● **Problem**:
Find and copy each line of the records where the string "endpoints" shows up.

● **Record excerpts**:

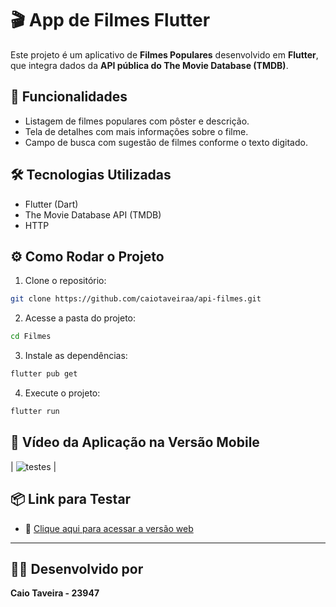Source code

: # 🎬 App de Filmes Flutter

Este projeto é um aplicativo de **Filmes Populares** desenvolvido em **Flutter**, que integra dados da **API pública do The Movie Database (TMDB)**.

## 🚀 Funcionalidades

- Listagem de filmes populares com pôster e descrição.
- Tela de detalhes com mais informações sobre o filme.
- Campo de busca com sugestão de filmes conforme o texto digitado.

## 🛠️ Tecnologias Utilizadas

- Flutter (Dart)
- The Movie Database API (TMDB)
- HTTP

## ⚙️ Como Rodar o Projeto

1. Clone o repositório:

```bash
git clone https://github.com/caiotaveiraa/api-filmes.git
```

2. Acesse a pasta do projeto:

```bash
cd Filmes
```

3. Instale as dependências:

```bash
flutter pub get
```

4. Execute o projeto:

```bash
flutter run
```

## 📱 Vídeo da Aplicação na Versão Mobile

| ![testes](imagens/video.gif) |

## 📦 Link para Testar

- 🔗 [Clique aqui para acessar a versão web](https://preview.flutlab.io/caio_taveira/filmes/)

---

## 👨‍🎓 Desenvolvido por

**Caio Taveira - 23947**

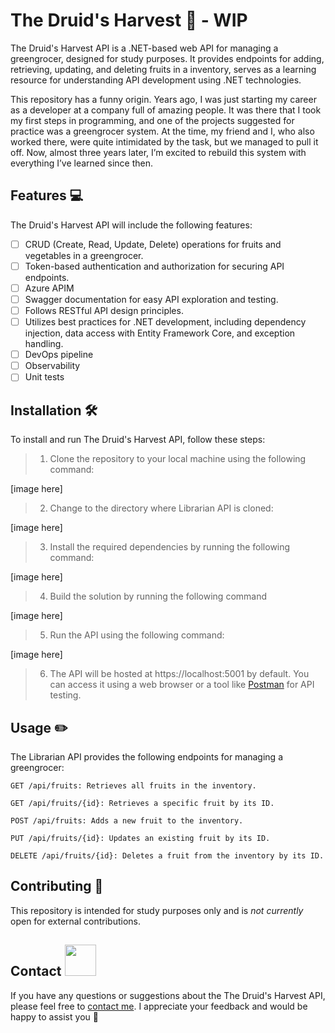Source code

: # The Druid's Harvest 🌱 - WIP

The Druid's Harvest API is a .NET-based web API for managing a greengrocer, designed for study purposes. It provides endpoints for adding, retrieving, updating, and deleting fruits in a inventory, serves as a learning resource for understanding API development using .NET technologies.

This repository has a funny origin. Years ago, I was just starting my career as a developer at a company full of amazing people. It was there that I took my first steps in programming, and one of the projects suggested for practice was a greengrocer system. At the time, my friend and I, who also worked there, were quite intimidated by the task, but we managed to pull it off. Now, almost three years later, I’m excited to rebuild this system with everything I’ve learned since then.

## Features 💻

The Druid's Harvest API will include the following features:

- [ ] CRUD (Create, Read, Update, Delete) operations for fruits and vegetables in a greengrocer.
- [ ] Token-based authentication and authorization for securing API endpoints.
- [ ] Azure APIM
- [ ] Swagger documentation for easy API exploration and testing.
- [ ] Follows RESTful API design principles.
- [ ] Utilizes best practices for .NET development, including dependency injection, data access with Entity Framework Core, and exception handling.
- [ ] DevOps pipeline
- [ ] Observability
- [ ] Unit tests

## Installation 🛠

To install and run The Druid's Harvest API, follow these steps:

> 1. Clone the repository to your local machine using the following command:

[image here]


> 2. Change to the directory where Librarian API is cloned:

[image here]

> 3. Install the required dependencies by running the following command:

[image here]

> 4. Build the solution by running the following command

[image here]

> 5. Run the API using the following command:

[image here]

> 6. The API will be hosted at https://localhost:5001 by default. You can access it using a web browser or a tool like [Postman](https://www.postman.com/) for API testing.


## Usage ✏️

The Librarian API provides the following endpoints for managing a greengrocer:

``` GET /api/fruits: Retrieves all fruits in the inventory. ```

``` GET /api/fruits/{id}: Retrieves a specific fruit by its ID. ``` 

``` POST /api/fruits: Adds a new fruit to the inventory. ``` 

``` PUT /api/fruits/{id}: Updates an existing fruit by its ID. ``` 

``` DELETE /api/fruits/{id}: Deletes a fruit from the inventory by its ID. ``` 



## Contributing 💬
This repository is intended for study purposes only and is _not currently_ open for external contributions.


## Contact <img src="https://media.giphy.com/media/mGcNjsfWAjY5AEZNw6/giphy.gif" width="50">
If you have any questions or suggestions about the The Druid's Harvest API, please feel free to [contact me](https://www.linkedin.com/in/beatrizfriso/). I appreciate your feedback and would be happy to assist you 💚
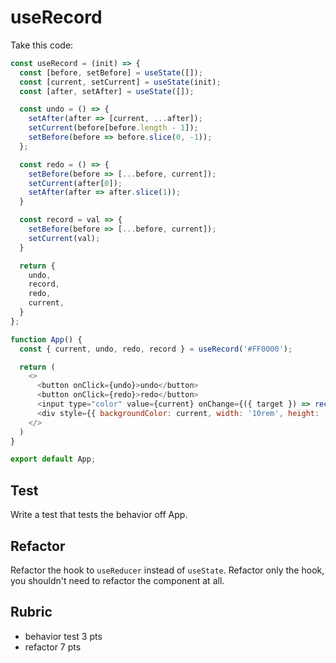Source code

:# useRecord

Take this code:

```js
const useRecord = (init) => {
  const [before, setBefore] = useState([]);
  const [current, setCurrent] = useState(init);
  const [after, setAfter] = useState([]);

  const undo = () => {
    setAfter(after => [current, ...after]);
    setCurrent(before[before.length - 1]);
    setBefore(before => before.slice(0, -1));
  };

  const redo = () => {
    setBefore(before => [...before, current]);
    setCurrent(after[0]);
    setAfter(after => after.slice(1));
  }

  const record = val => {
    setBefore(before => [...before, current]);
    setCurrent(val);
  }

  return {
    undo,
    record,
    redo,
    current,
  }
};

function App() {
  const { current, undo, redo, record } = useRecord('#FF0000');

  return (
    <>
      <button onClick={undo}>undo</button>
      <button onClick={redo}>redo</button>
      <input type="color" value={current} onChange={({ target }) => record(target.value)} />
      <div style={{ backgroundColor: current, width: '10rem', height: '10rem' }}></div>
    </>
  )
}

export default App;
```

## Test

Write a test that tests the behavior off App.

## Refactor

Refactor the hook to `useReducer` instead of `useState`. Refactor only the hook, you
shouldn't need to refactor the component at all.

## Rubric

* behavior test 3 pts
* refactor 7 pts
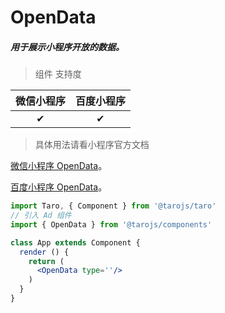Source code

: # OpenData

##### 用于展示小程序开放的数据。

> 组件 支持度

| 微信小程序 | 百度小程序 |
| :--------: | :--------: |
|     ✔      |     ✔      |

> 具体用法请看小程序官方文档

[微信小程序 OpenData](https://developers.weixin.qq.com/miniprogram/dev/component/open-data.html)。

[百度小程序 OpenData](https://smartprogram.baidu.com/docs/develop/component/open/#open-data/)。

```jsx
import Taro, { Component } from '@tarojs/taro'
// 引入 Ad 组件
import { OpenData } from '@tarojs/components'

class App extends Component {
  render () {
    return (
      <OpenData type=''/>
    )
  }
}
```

● **Response below**:
The Druid's Harvest API is a .NET-based web API for managing a greengrocer, designed for study purposes. It provides endpoints for adding, retrieving, updating, and deleting fruits in a inventory, serves as a learning resource for understanding API development using .NET technologies.
- [ ] Token-based authentication and authorization for securing API endpoints.
The Librarian API provides the following endpoints for managing a greengrocer:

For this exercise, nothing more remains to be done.